REQUIRED ACTION
List each line of the data that holds the string "formulahendry", please.

[Items listed in a dataset]
*-*-*

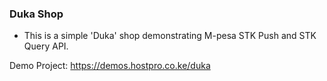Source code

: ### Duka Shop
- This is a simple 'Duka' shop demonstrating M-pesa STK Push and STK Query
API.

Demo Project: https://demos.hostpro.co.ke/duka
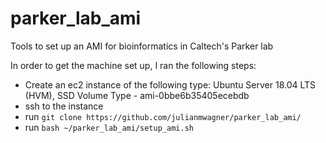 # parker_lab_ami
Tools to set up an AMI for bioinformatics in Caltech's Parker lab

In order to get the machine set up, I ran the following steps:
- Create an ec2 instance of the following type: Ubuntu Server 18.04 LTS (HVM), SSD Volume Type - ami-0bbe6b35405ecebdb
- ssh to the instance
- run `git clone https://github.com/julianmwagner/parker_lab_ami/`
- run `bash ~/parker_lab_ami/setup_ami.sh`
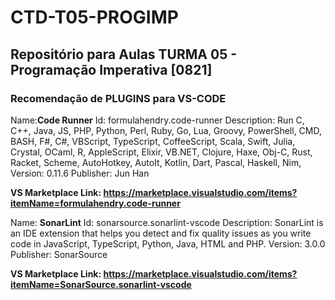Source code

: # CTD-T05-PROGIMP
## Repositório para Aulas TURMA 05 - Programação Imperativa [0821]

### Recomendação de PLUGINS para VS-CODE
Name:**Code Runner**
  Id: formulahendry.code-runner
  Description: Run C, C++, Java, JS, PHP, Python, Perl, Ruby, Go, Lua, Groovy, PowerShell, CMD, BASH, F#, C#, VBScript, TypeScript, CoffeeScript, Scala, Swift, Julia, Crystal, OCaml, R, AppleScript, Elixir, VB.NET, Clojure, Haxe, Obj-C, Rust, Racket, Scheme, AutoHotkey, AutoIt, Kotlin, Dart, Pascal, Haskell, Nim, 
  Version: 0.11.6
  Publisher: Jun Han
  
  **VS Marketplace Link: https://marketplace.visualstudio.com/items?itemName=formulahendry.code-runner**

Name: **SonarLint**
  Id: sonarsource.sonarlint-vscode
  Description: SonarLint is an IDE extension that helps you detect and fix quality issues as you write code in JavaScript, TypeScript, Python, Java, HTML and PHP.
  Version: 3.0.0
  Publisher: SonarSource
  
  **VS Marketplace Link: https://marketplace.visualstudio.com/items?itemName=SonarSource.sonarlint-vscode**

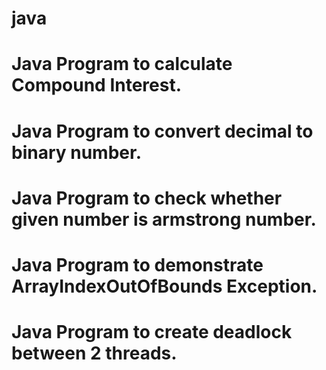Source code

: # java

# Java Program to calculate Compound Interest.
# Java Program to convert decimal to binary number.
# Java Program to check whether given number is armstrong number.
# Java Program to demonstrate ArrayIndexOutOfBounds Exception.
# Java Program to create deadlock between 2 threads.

*-*-*

EXERCISE RESULT
  Id: formulahendry.code-runner
  **VS Marketplace Link: https://marketplace.visualstudio.com/items?itemName=formulahendry.code-runner**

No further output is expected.